About this exercise = Scan the data below for lines holding the word "product", and copy each line found.

Stored entries =
○ ○ ○ ○ ○ ○ ○
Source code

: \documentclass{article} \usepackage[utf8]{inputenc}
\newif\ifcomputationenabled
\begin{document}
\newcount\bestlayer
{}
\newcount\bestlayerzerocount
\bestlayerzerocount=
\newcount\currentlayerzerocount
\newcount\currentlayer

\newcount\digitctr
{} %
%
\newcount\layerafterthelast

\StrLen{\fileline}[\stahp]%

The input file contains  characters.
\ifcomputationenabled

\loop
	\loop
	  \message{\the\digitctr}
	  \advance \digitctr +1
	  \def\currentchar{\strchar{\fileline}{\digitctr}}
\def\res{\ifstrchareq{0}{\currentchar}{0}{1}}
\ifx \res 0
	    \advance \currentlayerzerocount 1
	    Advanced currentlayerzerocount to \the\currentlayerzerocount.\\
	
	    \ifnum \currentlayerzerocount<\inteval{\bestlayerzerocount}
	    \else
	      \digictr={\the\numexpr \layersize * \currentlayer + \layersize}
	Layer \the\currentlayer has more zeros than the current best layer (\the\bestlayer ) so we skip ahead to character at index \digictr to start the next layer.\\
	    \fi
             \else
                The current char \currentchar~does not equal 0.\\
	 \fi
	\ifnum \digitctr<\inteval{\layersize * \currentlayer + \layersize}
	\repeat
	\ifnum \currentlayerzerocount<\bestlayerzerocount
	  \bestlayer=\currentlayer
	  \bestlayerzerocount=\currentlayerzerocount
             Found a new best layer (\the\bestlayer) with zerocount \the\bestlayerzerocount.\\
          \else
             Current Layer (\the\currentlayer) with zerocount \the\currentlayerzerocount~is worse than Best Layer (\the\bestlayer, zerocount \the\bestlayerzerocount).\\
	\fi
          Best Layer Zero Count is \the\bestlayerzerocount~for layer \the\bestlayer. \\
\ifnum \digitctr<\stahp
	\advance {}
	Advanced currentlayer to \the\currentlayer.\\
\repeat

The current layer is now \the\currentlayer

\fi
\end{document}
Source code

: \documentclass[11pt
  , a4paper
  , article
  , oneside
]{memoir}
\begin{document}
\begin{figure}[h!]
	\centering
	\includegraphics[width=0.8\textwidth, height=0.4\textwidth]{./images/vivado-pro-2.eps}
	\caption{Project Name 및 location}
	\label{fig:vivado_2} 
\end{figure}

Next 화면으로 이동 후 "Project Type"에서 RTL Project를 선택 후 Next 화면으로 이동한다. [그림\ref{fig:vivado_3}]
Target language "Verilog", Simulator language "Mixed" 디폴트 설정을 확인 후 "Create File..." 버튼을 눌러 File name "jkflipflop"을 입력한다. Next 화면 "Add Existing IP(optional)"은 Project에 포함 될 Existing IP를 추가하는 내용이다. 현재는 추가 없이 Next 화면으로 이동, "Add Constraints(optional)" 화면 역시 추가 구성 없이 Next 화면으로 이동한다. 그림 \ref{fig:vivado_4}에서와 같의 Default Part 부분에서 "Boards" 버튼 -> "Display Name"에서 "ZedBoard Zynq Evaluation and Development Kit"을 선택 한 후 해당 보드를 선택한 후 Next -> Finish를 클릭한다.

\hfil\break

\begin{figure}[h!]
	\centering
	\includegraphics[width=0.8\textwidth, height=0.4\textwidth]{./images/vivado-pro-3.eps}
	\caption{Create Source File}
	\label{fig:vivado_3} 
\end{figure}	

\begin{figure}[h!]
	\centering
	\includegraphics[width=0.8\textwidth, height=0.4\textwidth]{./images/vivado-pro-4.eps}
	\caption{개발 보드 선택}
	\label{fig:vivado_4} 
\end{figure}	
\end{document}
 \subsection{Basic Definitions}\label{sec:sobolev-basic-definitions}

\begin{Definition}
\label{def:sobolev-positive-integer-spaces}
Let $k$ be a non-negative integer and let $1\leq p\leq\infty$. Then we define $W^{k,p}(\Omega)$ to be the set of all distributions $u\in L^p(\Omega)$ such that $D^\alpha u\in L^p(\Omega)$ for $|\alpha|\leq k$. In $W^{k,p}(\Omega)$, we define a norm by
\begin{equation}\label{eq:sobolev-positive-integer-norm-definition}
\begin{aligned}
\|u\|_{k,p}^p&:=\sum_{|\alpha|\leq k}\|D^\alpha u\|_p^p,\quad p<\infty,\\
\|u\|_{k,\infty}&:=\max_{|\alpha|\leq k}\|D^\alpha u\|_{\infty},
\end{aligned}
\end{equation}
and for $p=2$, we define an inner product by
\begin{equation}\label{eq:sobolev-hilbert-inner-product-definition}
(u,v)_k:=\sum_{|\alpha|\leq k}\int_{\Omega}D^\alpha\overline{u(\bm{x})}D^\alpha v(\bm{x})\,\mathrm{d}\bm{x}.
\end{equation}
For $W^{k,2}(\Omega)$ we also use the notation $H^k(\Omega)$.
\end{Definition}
○ ○ ○ ○ ○ ○ ○
Answer for this exercise =
and for $p=2$, we define an inner product by
\begin{equation}\label{eq:sobolev-hilbert-inner-product-definition}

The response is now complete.